Your task is to copy the lines of the data below from the line holding "address = https://freesound.org/people/EmmaB19/sounds/367177/" through the line holding "Get a premium", inclusive, exactly and with nothing added.

#### Available data
◆ ◆ ◆ ◆

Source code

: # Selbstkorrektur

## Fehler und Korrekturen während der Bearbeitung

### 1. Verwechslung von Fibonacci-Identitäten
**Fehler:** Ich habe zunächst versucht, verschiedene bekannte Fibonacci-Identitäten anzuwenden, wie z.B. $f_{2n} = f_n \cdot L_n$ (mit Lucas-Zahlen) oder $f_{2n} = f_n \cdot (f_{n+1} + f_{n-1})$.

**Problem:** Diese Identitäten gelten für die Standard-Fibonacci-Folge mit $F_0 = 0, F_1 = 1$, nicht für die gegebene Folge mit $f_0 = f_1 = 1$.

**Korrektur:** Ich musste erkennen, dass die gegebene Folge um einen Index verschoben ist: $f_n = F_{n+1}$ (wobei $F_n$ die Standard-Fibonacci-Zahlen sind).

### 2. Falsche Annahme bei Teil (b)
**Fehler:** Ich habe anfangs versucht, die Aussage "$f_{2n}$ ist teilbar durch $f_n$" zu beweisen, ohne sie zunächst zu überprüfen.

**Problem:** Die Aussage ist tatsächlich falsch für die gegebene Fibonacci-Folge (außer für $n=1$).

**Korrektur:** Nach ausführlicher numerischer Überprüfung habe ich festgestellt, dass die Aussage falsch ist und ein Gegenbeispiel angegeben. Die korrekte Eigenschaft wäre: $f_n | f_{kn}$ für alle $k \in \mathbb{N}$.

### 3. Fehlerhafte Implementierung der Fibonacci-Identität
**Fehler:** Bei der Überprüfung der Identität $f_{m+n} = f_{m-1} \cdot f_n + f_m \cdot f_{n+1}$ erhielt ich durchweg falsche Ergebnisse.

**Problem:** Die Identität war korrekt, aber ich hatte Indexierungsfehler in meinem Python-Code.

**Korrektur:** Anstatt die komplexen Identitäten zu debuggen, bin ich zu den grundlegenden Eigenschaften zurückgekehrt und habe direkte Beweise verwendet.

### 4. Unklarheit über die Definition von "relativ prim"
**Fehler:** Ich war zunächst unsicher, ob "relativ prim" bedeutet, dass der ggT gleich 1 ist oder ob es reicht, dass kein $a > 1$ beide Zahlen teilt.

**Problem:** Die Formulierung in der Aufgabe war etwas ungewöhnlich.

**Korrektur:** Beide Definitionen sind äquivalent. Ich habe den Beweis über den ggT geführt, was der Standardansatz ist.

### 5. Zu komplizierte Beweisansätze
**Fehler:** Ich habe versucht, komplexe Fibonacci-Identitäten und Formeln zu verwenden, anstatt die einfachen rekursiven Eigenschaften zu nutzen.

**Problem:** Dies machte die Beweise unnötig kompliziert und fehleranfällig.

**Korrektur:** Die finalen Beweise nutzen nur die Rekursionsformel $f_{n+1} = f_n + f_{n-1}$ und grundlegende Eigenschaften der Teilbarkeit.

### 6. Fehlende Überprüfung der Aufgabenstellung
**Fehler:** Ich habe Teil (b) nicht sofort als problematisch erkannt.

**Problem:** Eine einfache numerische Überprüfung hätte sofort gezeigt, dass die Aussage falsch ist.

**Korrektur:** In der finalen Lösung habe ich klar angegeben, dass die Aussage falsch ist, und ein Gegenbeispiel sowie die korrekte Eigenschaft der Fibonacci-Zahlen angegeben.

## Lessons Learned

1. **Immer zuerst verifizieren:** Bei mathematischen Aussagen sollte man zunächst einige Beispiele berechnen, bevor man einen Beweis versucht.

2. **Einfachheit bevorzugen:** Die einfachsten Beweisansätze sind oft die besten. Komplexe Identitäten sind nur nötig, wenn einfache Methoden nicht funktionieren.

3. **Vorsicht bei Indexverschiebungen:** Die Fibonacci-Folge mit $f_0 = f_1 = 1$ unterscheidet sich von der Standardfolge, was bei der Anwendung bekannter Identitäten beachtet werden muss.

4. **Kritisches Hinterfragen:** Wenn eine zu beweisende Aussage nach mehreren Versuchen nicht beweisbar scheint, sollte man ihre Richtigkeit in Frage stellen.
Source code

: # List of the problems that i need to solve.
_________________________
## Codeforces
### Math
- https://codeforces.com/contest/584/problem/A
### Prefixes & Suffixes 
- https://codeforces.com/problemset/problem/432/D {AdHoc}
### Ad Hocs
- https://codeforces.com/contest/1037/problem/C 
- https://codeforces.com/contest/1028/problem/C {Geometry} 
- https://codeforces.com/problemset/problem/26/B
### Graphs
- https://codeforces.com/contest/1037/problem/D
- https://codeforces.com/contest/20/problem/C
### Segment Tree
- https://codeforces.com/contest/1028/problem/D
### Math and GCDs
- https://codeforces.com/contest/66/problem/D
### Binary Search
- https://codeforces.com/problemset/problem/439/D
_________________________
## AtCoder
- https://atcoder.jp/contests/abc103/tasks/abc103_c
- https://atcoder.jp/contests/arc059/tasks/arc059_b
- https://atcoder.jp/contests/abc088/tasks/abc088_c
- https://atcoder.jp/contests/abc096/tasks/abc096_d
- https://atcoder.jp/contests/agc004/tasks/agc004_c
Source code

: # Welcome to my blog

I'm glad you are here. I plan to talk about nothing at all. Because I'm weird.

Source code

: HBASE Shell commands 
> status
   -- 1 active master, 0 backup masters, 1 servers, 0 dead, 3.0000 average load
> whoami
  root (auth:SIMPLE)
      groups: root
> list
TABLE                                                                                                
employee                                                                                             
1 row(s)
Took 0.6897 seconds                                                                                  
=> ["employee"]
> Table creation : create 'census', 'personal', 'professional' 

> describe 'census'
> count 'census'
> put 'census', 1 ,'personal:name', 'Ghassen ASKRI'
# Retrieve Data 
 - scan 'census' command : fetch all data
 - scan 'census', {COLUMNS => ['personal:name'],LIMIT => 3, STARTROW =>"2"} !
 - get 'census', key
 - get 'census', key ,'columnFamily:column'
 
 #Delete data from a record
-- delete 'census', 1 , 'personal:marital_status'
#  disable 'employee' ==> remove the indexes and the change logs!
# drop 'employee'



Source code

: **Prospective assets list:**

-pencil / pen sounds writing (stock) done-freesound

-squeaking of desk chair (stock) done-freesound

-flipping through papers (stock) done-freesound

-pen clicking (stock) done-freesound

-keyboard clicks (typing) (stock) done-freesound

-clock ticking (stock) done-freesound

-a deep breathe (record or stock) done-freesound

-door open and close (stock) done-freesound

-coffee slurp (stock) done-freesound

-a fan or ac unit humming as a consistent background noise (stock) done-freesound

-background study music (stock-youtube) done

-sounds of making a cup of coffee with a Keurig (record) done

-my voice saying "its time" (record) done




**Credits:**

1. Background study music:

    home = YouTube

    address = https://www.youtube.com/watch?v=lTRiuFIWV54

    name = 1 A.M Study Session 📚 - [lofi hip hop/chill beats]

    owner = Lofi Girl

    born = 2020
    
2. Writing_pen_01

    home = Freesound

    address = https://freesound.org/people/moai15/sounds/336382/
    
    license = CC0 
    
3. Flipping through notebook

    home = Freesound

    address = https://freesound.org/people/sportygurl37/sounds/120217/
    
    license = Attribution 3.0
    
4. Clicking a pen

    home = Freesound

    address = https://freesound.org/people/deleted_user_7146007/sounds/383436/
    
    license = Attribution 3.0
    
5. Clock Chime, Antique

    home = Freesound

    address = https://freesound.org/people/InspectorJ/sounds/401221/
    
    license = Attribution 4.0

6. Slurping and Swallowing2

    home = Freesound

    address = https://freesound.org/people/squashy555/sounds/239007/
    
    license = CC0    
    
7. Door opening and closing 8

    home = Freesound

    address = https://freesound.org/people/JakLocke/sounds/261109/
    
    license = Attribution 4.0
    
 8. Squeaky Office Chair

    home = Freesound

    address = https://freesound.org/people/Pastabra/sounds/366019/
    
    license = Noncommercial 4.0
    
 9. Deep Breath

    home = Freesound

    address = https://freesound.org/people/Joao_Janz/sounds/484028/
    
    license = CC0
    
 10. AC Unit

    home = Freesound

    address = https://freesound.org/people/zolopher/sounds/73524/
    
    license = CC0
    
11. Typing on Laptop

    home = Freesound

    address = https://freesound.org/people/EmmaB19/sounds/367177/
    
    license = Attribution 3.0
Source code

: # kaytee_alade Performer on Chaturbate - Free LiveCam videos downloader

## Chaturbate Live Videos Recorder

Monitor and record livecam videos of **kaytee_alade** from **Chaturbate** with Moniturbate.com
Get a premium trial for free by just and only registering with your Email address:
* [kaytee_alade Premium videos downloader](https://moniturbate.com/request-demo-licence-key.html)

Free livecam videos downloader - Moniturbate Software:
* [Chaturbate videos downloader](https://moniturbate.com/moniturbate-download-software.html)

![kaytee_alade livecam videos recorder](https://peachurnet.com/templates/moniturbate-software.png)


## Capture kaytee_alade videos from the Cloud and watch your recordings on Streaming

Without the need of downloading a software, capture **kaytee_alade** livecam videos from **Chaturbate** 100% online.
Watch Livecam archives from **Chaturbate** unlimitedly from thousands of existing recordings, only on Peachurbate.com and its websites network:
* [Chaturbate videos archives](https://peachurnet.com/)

◆ ◆ ◆ ◆

#### Result for this exercise
    address = https://freesound.org/people/EmmaB19/sounds/367177/
    
    license = Attribution 3.0
Source code

: # kaytee_alade Performer on Chaturbate - Free LiveCam videos downloader

## Chaturbate Live Videos Recorder

Monitor and record livecam videos of **kaytee_alade** from **Chaturbate** with Moniturbate.com
Get a premium trial for free by just and only registering with your Email address:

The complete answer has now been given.